#### PROMPT:
A verbatim restatement of the data, free of pictures, is what you should output.

#### DATA FOR PROCESSING:
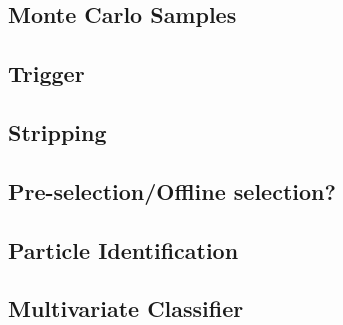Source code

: \subsection{Monte Carlo Samples}
\label{sec:MCsamples}


\subsection{Trigger}
\label{sec:triggerRequirements}

\subsection{Stripping}
\label{sec:stripping}


\subsection{Pre-selection/Offline selection?}
\label{sec:offline_sel}

\subsection{Particle Identification}
\label{sec:PID}

\subsection{Multivariate Classifier}
\label{sec:BDT}
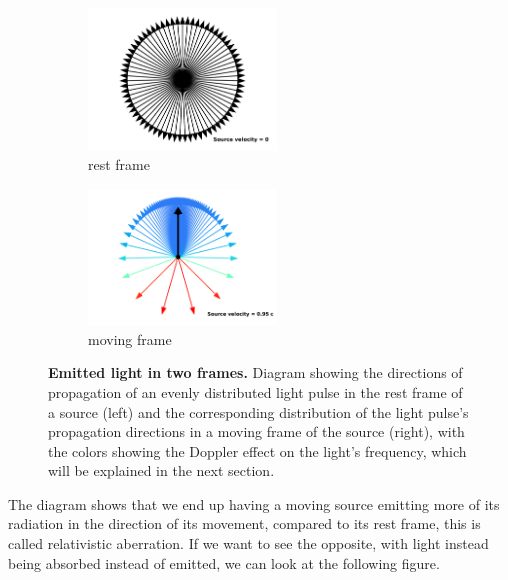 \begin{figure}[H]
	\begin{subfigure}{.49\textwidth}
		\centering
		\includegraphics[width = 5cm]{images/pdf/Aberrated_velocities_restframe.pdf}
		\caption{rest frame}
	\end{subfigure}
	\begin{subfigure}{.49\textwidth}
		\centering
		\includegraphics[width = 5cm]{images/pdf/Aberrated_velocities.pdf}
		\caption{moving frame}
	\end{subfigure}
	\caption{\textbf{Emitted light in two frames.} Diagram showing the directions of propagation of an evenly distributed light pulse in the rest frame of a source (left) and the corresponding distribution of the light pulse's propagation directions in a moving frame of the source (right), with the colors showing the Doppler effect on the light's frequency, which will be explained in the next section.}
	\label{fig: aberrated emitted light}
\end{figure}

The diagram shows that we end up having a moving source emitting more of its radiation in the direction of its movement, compared to its rest frame, this is called relativistic aberration.
If we want to see the opposite, with light instead being absorbed instead of emitted, we can look at the following figure.

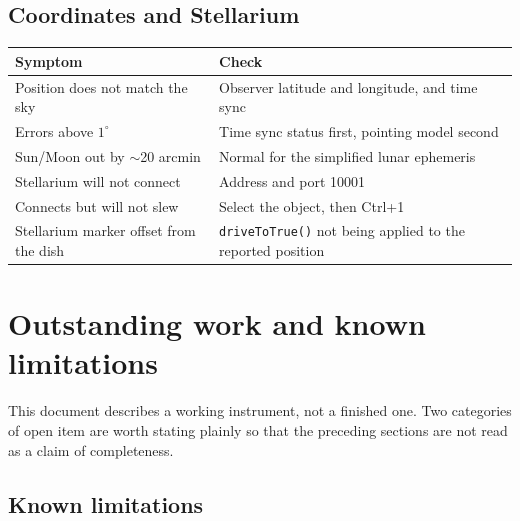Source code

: \documentclass[11pt,a4paper]{article}
\begin{document}
\subsection{Coordinates and Stellarium}

\begin{table}[H]
\centering
\small
\begin{tabular}{p{5.4cm}p{9.2cm}}
\toprule
\textbf{Symptom} & \textbf{Check} \\
\midrule
Position does not match the sky & Observer latitude and longitude, and time sync \\
Errors above $1^\circ$ & Time sync status first, pointing model second \\
Sun/Moon out by $\sim$20 arcmin & Normal for the simplified lunar ephemeris \\
Stellarium will not connect & Address and port 10001 \\
Connects but will not slew & Select the object, then Ctrl+1 \\
Stellarium marker offset from the dish & \texttt{driveToTrue()} not being applied to the reported position \\
\bottomrule
\end{tabular}
\end{table}

\section{Outstanding work and known limitations}
\label{sec:outstanding}

This document describes a working instrument, not a finished one. Two categories of open item are worth stating plainly so that the preceding sections are not read as a claim of completeness.

\subsection{Known limitations}
\end{document}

#### ANSWER SECTION:
Source code

: \subsection{Monte Carlo Samples}
\label{sec:MCsamples}


\subsection{Trigger}
\label{sec:triggerRequirements}

\subsection{Stripping}
\label{sec:stripping}


\subsection{Pre-selection/Offline selection?}
\label{sec:offline_sel}

\subsection{Particle Identification}
\label{sec:PID}

\subsection{Multivariate Classifier}
\label{sec:BDT}
 \begin{figure}[H]
	\begin{subfigure}{.49\textwidth}
		\centering
		\includegraphics[width = 5cm]{images/pdf/Aberrated_velocities_restframe.pdf}
		\caption{rest frame}
	\end{subfigure}
	\begin{subfigure}{.49\textwidth}
		\centering
		\includegraphics[width = 5cm]{images/pdf/Aberrated_velocities.pdf}
		\caption{moving frame}
	\end{subfigure}
	\caption{\textbf{Emitted light in two frames.} Diagram showing the directions of propagation of an evenly distributed light pulse in the rest frame of a source (left) and the corresponding distribution of the light pulse's propagation directions in a moving frame of the source (right), with the colors showing the Doppler effect on the light's frequency, which will be explained in the next section.}
	\label{fig: aberrated emitted light}
\end{figure}

The diagram shows that we end up having a moving source emitting more of its radiation in the direction of its movement, compared to its rest frame, this is called relativistic aberration.
If we want to see the opposite, with light instead being absorbed instead of emitted, we can look at the following figure.

Source code

: \documentclass[11pt,a4paper]{article}
\begin{document}
\subsection{Coordinates and Stellarium}

\begin{table}[H]
\centering
\small
\begin{tabular}{p{5.4cm}p{9.2cm}}
\toprule
\textbf{Symptom} & \textbf{Check} \\
\midrule
Position does not match the sky & Observer latitude and longitude, and time sync \\
Errors above $1^\circ$ & Time sync status first, pointing model second \\
Sun/Moon out by $\sim$20 arcmin & Normal for the simplified lunar ephemeris \\
Stellarium will not connect & Address and port 10001 \\
Connects but will not slew & Select the object, then Ctrl+1 \\
Stellarium marker offset from the dish & \texttt{driveToTrue()} not being applied to the reported position \\
\bottomrule
\end{tabular}
\end{table}

\section{Outstanding work and known limitations}
\label{sec:outstanding}

This document describes a working instrument, not a finished one. Two categories of open item are worth stating plainly so that the preceding sections are not read as a claim of completeness.

\subsection{Known limitations}
\end{document}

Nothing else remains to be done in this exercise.